There is a pressing need to increase research into the urologic disorders that affect women: urinary incontinence, urinary tract infections, interstitial cystitis (IC) and other problems of the bladder. These diseases affect millions of women of all ages and result in major U.S. health care expenditures. There is very little funded research that focuses on either the prevention or effective treatment of these diseases. NIDDK has not been responsive to Congressional efforts to advance clinical and basic research in women's urology. There is a compelling need for additional research into urinary incontinence, IC, urinary tract infections, and other basic bladder problems. This Subcommittee has previously called for renewed efforts in this area, but, other than a conference, no action has taken place.

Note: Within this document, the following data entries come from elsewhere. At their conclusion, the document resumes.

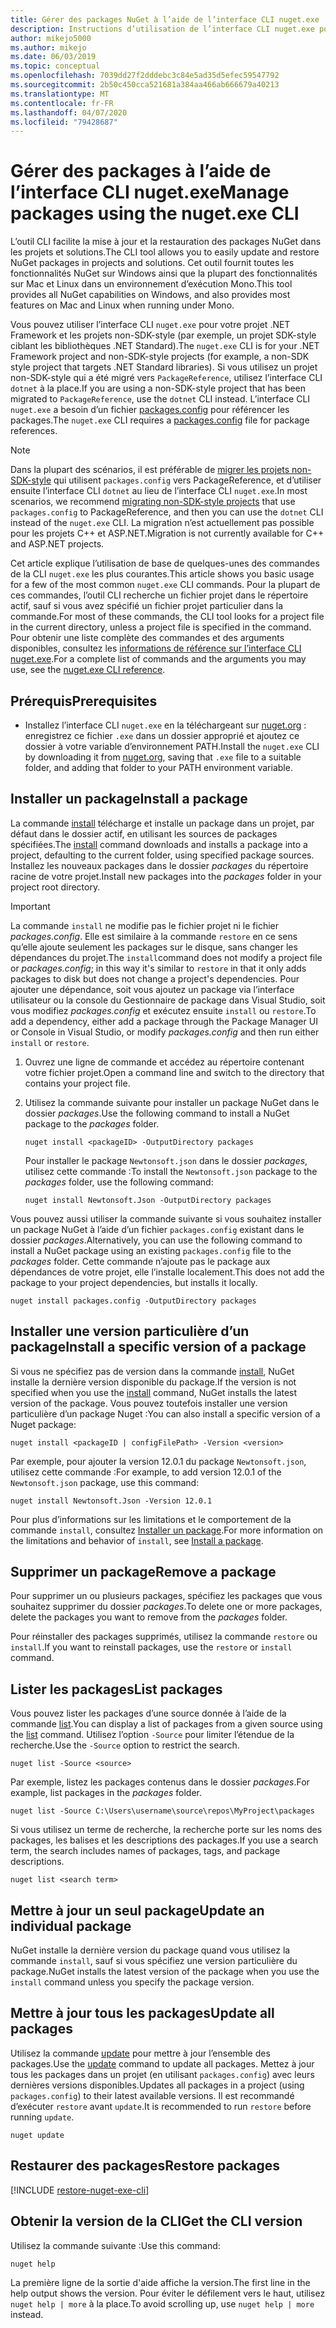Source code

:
 ```yaml
---
title: Gérer des packages NuGet à l’aide de l’interface CLI nuget.exe
description: Instructions d’utilisation de l’interface CLI nuget.exe pour gérer des packages NuGet.
author: mikejo5000
ms.author: mikejo
ms.date: 06/03/2019
ms.topic: conceptual
ms.openlocfilehash: 7039dd27f2dddebc3c84e5ad35d5efec59547792
ms.sourcegitcommit: 2b50c450cca521681a384aa466ab666679a40213
ms.translationtype: MT
ms.contentlocale: fr-FR
ms.lasthandoff: 04/07/2020
ms.locfileid: "79428687"
---
```

# <a name="manage-packages-using-the-nugetexe-cli"></a><span data-ttu-id="d734a-103">Gérer des packages à l’aide de l’interface CLI nuget.exe</span><span class="sxs-lookup"><span data-stu-id="d734a-103">Manage packages using the nuget.exe CLI</span></span>

<span data-ttu-id="d734a-104">L’outil CLI facilite la mise à jour et la restauration des packages NuGet dans les projets et solutions.</span><span class="sxs-lookup"><span data-stu-id="d734a-104">The CLI tool allows you to easily update and restore NuGet packages in projects and solutions.</span></span> <span data-ttu-id="d734a-105">Cet outil fournit toutes les fonctionnalités NuGet sur Windows ainsi que la plupart des fonctionnalités sur Mac et Linux dans un environnement d’exécution Mono.</span><span class="sxs-lookup"><span data-stu-id="d734a-105">This tool provides all NuGet capabilities on Windows, and also provides most features on Mac and Linux when running under Mono.</span></span>

<span data-ttu-id="d734a-106">Vous pouvez utiliser l’interface CLI `nuget.exe` pour votre projet .NET Framework et les projets non-SDK-style (par exemple, un projet SDK-style ciblant les bibliothèques .NET Standard).</span><span class="sxs-lookup"><span data-stu-id="d734a-106">The `nuget.exe` CLI is for your .NET Framework project and non-SDK-style projects (for example, a non-SDK style project that targets .NET Standard libraries).</span></span> <span data-ttu-id="d734a-107">Si vous utilisez un projet non-SDK-style qui a été migré vers `PackageReference`, utilisez l’interface CLI `dotnet` à la place.</span><span class="sxs-lookup"><span data-stu-id="d734a-107">If you are using a non-SDK-style project that has been migrated to `PackageReference`, use the `dotnet` CLI instead.</span></span> <span data-ttu-id="d734a-108">L’interface CLI `nuget.exe` a besoin d’un fichier [packages.config](../reference/packages-config.md) pour référencer les packages.</span><span class="sxs-lookup"><span data-stu-id="d734a-108">The `nuget.exe` CLI requires a [packages.config](../reference/packages-config.md) file for package references.</span></span>

> [!NOTE]
> <span data-ttu-id="d734a-109">Dans la plupart des scénarios, il est préférable de [migrer les projets non-SDK-style](../consume-packages/migrate-packages-config-to-package-reference.md) qui utilisent `packages.config` vers PackageReference, et d’utiliser ensuite l’interface CLI `dotnet` au lieu de l’interface CLI `nuget.exe`.</span><span class="sxs-lookup"><span data-stu-id="d734a-109">In most scenarios, we recommend [migrating non-SDK-style projects](../consume-packages/migrate-packages-config-to-package-reference.md) that use `packages.config` to PackageReference, and then you can use the `dotnet` CLI instead of the `nuget.exe` CLI.</span></span> <span data-ttu-id="d734a-110">La migration n’est actuellement pas possible pour les projets C++ et ASP.NET.</span><span class="sxs-lookup"><span data-stu-id="d734a-110">Migration is not currently available for C++ and ASP.NET projects.</span></span>

<span data-ttu-id="d734a-111">Cet article explique l’utilisation de base de quelques-unes des commandes de la CLI `nuget.exe` les plus courantes.</span><span class="sxs-lookup"><span data-stu-id="d734a-111">This article shows you basic usage for a few of the most common `nuget.exe` CLI commands.</span></span> <span data-ttu-id="d734a-112">Pour la plupart de ces commandes, l’outil CLI recherche un fichier projet dans le répertoire actif, sauf si vous avez spécifié un fichier projet particulier dans la commande.</span><span class="sxs-lookup"><span data-stu-id="d734a-112">For most of these commands, the CLI tool looks for a project file in the current directory, unless a project file is specified in the command.</span></span> <span data-ttu-id="d734a-113">Pour obtenir une liste complète des commandes et des arguments disponibles, consultez les [informations de référence sur l’interface CLI nuget.exe](../reference/nuget-exe-cli-reference.md).</span><span class="sxs-lookup"><span data-stu-id="d734a-113">For a complete list of commands and the arguments you may use, see the [nuget.exe CLI reference](../reference/nuget-exe-cli-reference.md).</span></span>

## <a name="prerequisites"></a><span data-ttu-id="d734a-114">Prérequis</span><span class="sxs-lookup"><span data-stu-id="d734a-114">Prerequisites</span></span>

- <span data-ttu-id="d734a-115">Installez l’interface CLI `nuget.exe` en la téléchargeant sur [nuget.org](https://dist.nuget.org/win-x86-commandline/latest/nuget.exe) : enregistrez ce fichier `.exe` dans un dossier approprié et ajoutez ce dossier à votre variable d’environnement PATH.</span><span class="sxs-lookup"><span data-stu-id="d734a-115">Install the `nuget.exe` CLI by downloading it from [nuget.org](https://dist.nuget.org/win-x86-commandline/latest/nuget.exe), saving that `.exe` file to a suitable folder, and adding that folder to your PATH environment variable.</span></span>

## <a name="install-a-package"></a><span data-ttu-id="d734a-116">Installer un package</span><span class="sxs-lookup"><span data-stu-id="d734a-116">Install a package</span></span>

<span data-ttu-id="d734a-117">La commande [install](../reference/cli-reference/cli-ref-install.md) télécharge et installe un package dans un projet, par défaut dans le dossier actif, en utilisant les sources de packages spécifiées.</span><span class="sxs-lookup"><span data-stu-id="d734a-117">The [install](../reference/cli-reference/cli-ref-install.md) command downloads and installs a package into a project, defaulting to the current folder, using specified package sources.</span></span> <span data-ttu-id="d734a-118">Installez les nouveaux packages dans le dossier *packages* du répertoire racine de votre projet.</span><span class="sxs-lookup"><span data-stu-id="d734a-118">Install new packages into the *packages* folder in your project root directory.</span></span>

> [!IMPORTANT]
> <span data-ttu-id="d734a-119">La commande `install` ne modifie pas le fichier projet ni le fichier *packages.config*. Elle est similaire à la commande `restore` en ce sens qu’elle ajoute seulement les packages sur le disque, sans changer les dépendances du projet.</span><span class="sxs-lookup"><span data-stu-id="d734a-119">The `install`command does not modify a project file or *packages.config*; in this way it's similar to `restore` in that it only adds packages to disk but does not change a project's dependencies.</span></span> <span data-ttu-id="d734a-120">Pour ajouter une dépendance, soit vous ajoutez un package via l’interface utilisateur ou la console du Gestionnaire de package dans Visual Studio, soit vous modifiez *packages.config* et exécutez ensuite `install` ou `restore`.</span><span class="sxs-lookup"><span data-stu-id="d734a-120">To add a dependency, either add a package through the Package Manager UI or Console in Visual Studio, or modify *packages.config* and then run either `install` or `restore`.</span></span>

1. <span data-ttu-id="d734a-121">Ouvrez une ligne de commande et accédez au répertoire contenant votre fichier projet.</span><span class="sxs-lookup"><span data-stu-id="d734a-121">Open a command line and switch to the directory that contains your project file.</span></span>

2. <span data-ttu-id="d734a-122">Utilisez la commande suivante pour installer un package NuGet dans le dossier *packages*.</span><span class="sxs-lookup"><span data-stu-id="d734a-122">Use the following command to install a NuGet package to the *packages* folder.</span></span>

    ```cli
    nuget install <packageID> -OutputDirectory packages
    ```

    <span data-ttu-id="d734a-123">Pour installer le package `Newtonsoft.json` dans le dossier *packages*, utilisez cette commande :</span><span class="sxs-lookup"><span data-stu-id="d734a-123">To install the `Newtonsoft.json` package to the *packages* folder, use the following command:</span></span>

    ```cli
    nuget install Newtonsoft.Json -OutputDirectory packages
    ```

<span data-ttu-id="d734a-124">Vous pouvez aussi utiliser la commande suivante si vous souhaitez installer un package NuGet à l’aide d’un fichier `packages.config` existant dans le dossier *packages*.</span><span class="sxs-lookup"><span data-stu-id="d734a-124">Alternatively, you can use the following command to install a NuGet package using an existing `packages.config` file to the *packages* folder.</span></span> <span data-ttu-id="d734a-125">Cette commande n’ajoute pas le package aux dépendances de votre projet, elle l’installe localement.</span><span class="sxs-lookup"><span data-stu-id="d734a-125">This does not add the package to your project dependencies, but installs it locally.</span></span>

```cli
nuget install packages.config -OutputDirectory packages
```

## <a name="install-a-specific-version-of-a-package"></a><span data-ttu-id="d734a-126">Installer une version particulière d’un package</span><span class="sxs-lookup"><span data-stu-id="d734a-126">Install a specific version of a package</span></span>

<span data-ttu-id="d734a-127">Si vous ne spécifiez pas de version dans la commande [install](../reference/cli-reference/cli-ref-install.md), NuGet installe la dernière version disponible du package.</span><span class="sxs-lookup"><span data-stu-id="d734a-127">If the version is not specified when you use the [install](../reference/cli-reference/cli-ref-install.md) command, NuGet installs the latest version of the package.</span></span> <span data-ttu-id="d734a-128">Vous pouvez toutefois installer une version particulière d’un package Nuget :</span><span class="sxs-lookup"><span data-stu-id="d734a-128">You can also install a specific version of a Nuget package:</span></span>

```cli
nuget install <packageID | configFilePath> -Version <version>
```

<span data-ttu-id="d734a-129">Par exemple, pour ajouter la version 12.0.1 du package `Newtonsoft.json`, utilisez cette commande :</span><span class="sxs-lookup"><span data-stu-id="d734a-129">For example, to add version 12.0.1 of the `Newtonsoft.json` package, use this command:</span></span>

```cli
nuget install Newtonsoft.Json -Version 12.0.1
```

<span data-ttu-id="d734a-130">Pour plus d’informations sur les limitations et le comportement de la commande `install`, consultez [Installer un package](#install-a-package).</span><span class="sxs-lookup"><span data-stu-id="d734a-130">For more information on the limitations and behavior of `install`, see [Install a package](#install-a-package).</span></span>

## <a name="remove-a-package"></a><span data-ttu-id="d734a-131">Supprimer un package</span><span class="sxs-lookup"><span data-stu-id="d734a-131">Remove a package</span></span>

<span data-ttu-id="d734a-132">Pour supprimer un ou plusieurs packages, spécifiez les packages que vous souhaitez supprimer du dossier *packages*.</span><span class="sxs-lookup"><span data-stu-id="d734a-132">To delete one or more packages, delete the packages you want to remove from the *packages* folder.</span></span>

<span data-ttu-id="d734a-133">Pour réinstaller des packages supprimés, utilisez la commande `restore` ou `install`.</span><span class="sxs-lookup"><span data-stu-id="d734a-133">If you want to reinstall packages, use the `restore` or `install` command.</span></span>

## <a name="list-packages"></a><span data-ttu-id="d734a-134">Lister les packages</span><span class="sxs-lookup"><span data-stu-id="d734a-134">List packages</span></span>

<span data-ttu-id="d734a-135">Vous pouvez lister les packages d’une source donnée à l’aide de la commande [list](../reference/cli-reference/cli-ref-list.md).</span><span class="sxs-lookup"><span data-stu-id="d734a-135">You can display a list of packages from a given source using the [list](../reference/cli-reference/cli-ref-list.md) command.</span></span> <span data-ttu-id="d734a-136">Utilisez l’option `-Source` pour limiter l’étendue de la recherche.</span><span class="sxs-lookup"><span data-stu-id="d734a-136">Use the `-Source` option to restrict the search.</span></span>

```cli
nuget list -Source <source>
```

<span data-ttu-id="d734a-137">Par exemple, listez les packages contenus dans le dossier *packages*.</span><span class="sxs-lookup"><span data-stu-id="d734a-137">For example, list packages in the *packages* folder.</span></span>

```cli
nuget list -Source C:\Users\username\source\repos\MyProject\packages
```

<span data-ttu-id="d734a-138">Si vous utilisez un terme de recherche, la recherche porte sur les noms des packages, les balises et les descriptions des packages.</span><span class="sxs-lookup"><span data-stu-id="d734a-138">If you use a search term, the search includes names of packages, tags, and package descriptions.</span></span>

```cli
nuget list <search term>
```

## <a name="update-an-individual-package"></a><span data-ttu-id="d734a-139">Mettre à jour un seul package</span><span class="sxs-lookup"><span data-stu-id="d734a-139">Update an individual package</span></span>

<span data-ttu-id="d734a-140">NuGet installe la dernière version du package quand vous utilisez la commande `install`, sauf si vous spécifiez une version particulière du package.</span><span class="sxs-lookup"><span data-stu-id="d734a-140">NuGet installs the latest version of the package when you use the `install` command unless you specify the package version.</span></span>

## <a name="update-all-packages"></a><span data-ttu-id="d734a-141">Mettre à jour tous les packages</span><span class="sxs-lookup"><span data-stu-id="d734a-141">Update all packages</span></span>

<span data-ttu-id="d734a-142">Utilisez la commande [update](../reference/cli-reference/cli-ref-update.md) pour mettre à jour l’ensemble des packages.</span><span class="sxs-lookup"><span data-stu-id="d734a-142">Use the [update](../reference/cli-reference/cli-ref-update.md) command to update all packages.</span></span> <span data-ttu-id="d734a-143">Mettez à jour tous les packages dans un projet (en utilisant `packages.config`) avec leurs dernières versions disponibles.</span><span class="sxs-lookup"><span data-stu-id="d734a-143">Updates all packages in a project (using `packages.config`) to their latest available versions.</span></span> <span data-ttu-id="d734a-144">Il est recommandé d’exécuter `restore` avant `update`.</span><span class="sxs-lookup"><span data-stu-id="d734a-144">It is recommended to run `restore` before running `update`.</span></span>

```cli
nuget update
```

## <a name="restore-packages"></a><span data-ttu-id="d734a-145">Restaurer des packages</span><span class="sxs-lookup"><span data-stu-id="d734a-145">Restore packages</span></span>

[!INCLUDE [restore-nuget-exe-cli](includes/restore-nuget-exe-cli.md)]

## <a name="get-the-cli-version"></a><span data-ttu-id="d734a-146">Obtenir la version de la CLI</span><span class="sxs-lookup"><span data-stu-id="d734a-146">Get the CLI version</span></span>

<span data-ttu-id="d734a-147">Utilisez la commande suivante :</span><span class="sxs-lookup"><span data-stu-id="d734a-147">Use this command:</span></span>

```cli
nuget help
```

<span data-ttu-id="d734a-148">La première ligne de la sortie d'aide affiche la version.</span><span class="sxs-lookup"><span data-stu-id="d734a-148">The first line in the help output shows the version.</span></span> <span data-ttu-id="d734a-149">Pour éviter le défilement vers le haut, utilisez `nuget help | more` à la place.</span><span class="sxs-lookup"><span data-stu-id="d734a-149">To avoid scrolling up, use `nuget help | more` instead.</span></span>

We believe that insufficient attention has been paid to health problems that affect women, and urological problems of women fall into that category of neglect. Urinary incontinence is a major cause of nursing home admissions for women. The management of incontinence remains an escalating cost for nursing homes. Research targeted to this problem could substantially reduce these health care costs and prolong the ability of many elderly women to remain in their homes.

Three other areas of research need attention, male infertility and impotence, congenital anomalies of the genitourinary tract and kidney stone diseases. In the area of male infertility for example, funding is extraordinarily limited although in couples who are infertile 50% of the infertility is due to male factors. Impotence affects as many as 30 million men, yet virtually no research is directed to the problem. Urinary stone disease is a common and very painful occurrence for many Americans. Although effective treatments are available, almost no work is being done to advance this field, particularly in areas such as etiology and prevention.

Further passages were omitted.